How to create near-daily timeseries over Vienna. Introduction to GRD Batch Processing part I.

Open In Colab


Short description

This notebook provides an introduction to the batch processing of Sentinel-1 GRD data using OST’s Sentinel1Batch class. This is a subclass of the Sentinel1 class, and thus inherits all the functionalities of the Generic and the Sentinel1 classes for the generation of a project as well as data search and refinement as presented in the OST Tutorial II notebook. The Sentinel1Batch class holds functions for the batch processing of single calibrated backscatter products. Furthermore, time-series processing and the generation of multi-temporal statistics, referred to as timescans, are introduced.

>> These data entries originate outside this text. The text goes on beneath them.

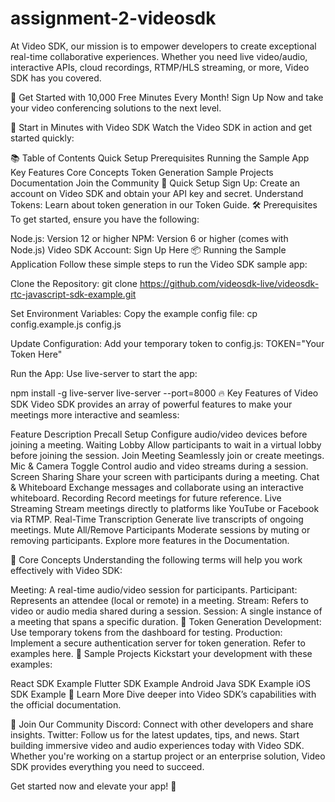 # assignment-2-videosdk

At Video SDK, our mission is to empower developers to create exceptional real-time collaborative experiences. Whether you need live video/audio, interactive APIs, cloud recordings, RTMP/HLS streaming, or more, Video SDK has you covered.

🎉 Get Started with 10,000 Free Minutes Every Month!
Sign Up Now and take your video conferencing solutions to the next level.

🏁 Start in Minutes with Video SDK
Watch the Video SDK in action and get started quickly:


📚 Table of Contents
Quick Setup
Prerequisites
Running the Sample App
Key Features
Core Concepts
Token Generation
Sample Projects
Documentation
Join the Community
🔧 Quick Setup
Sign Up: Create an account on Video SDK and obtain your API key and secret.
Understand Tokens: Learn about token generation in our Token Guide.
🛠 Prerequisites
To get started, ensure you have the following:

Node.js: Version 12 or higher
NPM: Version 6 or higher (comes with Node.js)
Video SDK Account: Sign Up Here
📦 Running the Sample Application
Follow these simple steps to run the Video SDK sample app:

Clone the Repository:
git clone https://github.com/videosdk-live/videosdk-rtc-javascript-sdk-example.git

Set Environment Variables:
Copy the example config file:
cp config.example.js config.js

Update Configuration:
Add your temporary token to config.js:
TOKEN="Your Token Here"

Run the App:
Use live-server to start the app:

npm install -g live-server
live-server --port=8000
🔥 Key Features of Video SDK
Video SDK provides an array of powerful features to make your meetings more interactive and seamless:

Feature	Description
Precall Setup	Configure audio/video devices before joining a meeting.
Waiting Lobby	Allow participants to wait in a virtual lobby before joining the session.
Join Meeting	Seamlessly join or create meetings.
Mic & Camera Toggle	Control audio and video streams during a session.
Screen Sharing	Share your screen with participants during a meeting.
Chat & Whiteboard	Exchange messages and collaborate using an interactive whiteboard.
Recording	Record meetings for future reference.
Live Streaming	Stream meetings directly to platforms like YouTube or Facebook via RTMP.
Real-Time Transcription	Generate live transcripts of ongoing meetings.
Mute All/Remove Participants	Moderate sessions by muting or removing participants.
Explore more features in the Documentation.

🧠 Core Concepts
Understanding the following terms will help you work effectively with Video SDK:

Meeting: A real-time audio/video session for participants.
Participant: Represents an attendee (local or remote) in a meeting.
Stream: Refers to video or audio media shared during a session.
Session: A single instance of a meeting that spans a specific duration.
🔑 Token Generation
Development: Use temporary tokens from the dashboard for testing.
Production: Implement a secure authentication server for token generation. Refer to examples here.
📖 Sample Projects
Kickstart your development with these examples:

React SDK Example
Flutter SDK Example
Android Java SDK Example
iOS SDK Example
📝 Learn More
Dive deeper into Video SDK’s capabilities with the official documentation.

💬 Join Our Community
Discord: Connect with other developers and share insights.
Twitter: Follow us for the latest updates, tips, and news.
Start building immersive video and audio experiences today with Video SDK. Whether you're working on a startup project or an enterprise solution, Video SDK provides everything you need to succeed.

Get started now and elevate your app! 🎉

Within the given example, time-series for 4 different overlapping tracks are going to be produced over the city of Vienna, Austria. The notebook demonstrates:

  1. the reduction of data processing by automatically subsetting the data,

  2. time-series processing and the corresponding ARD types,

  3. merging the track specific time-series into a unique time-series with almost daily coverage,

  4. creation of a timeseries animation for outreach purposes.


Requirements

  • a PC/Mac with at least 16GB of RAM

  • about 25 GB of free disk space

  • a Copernicus Open Data Hub user account, ideally valid for at least 7 days (https://scihub.copernicus.eu)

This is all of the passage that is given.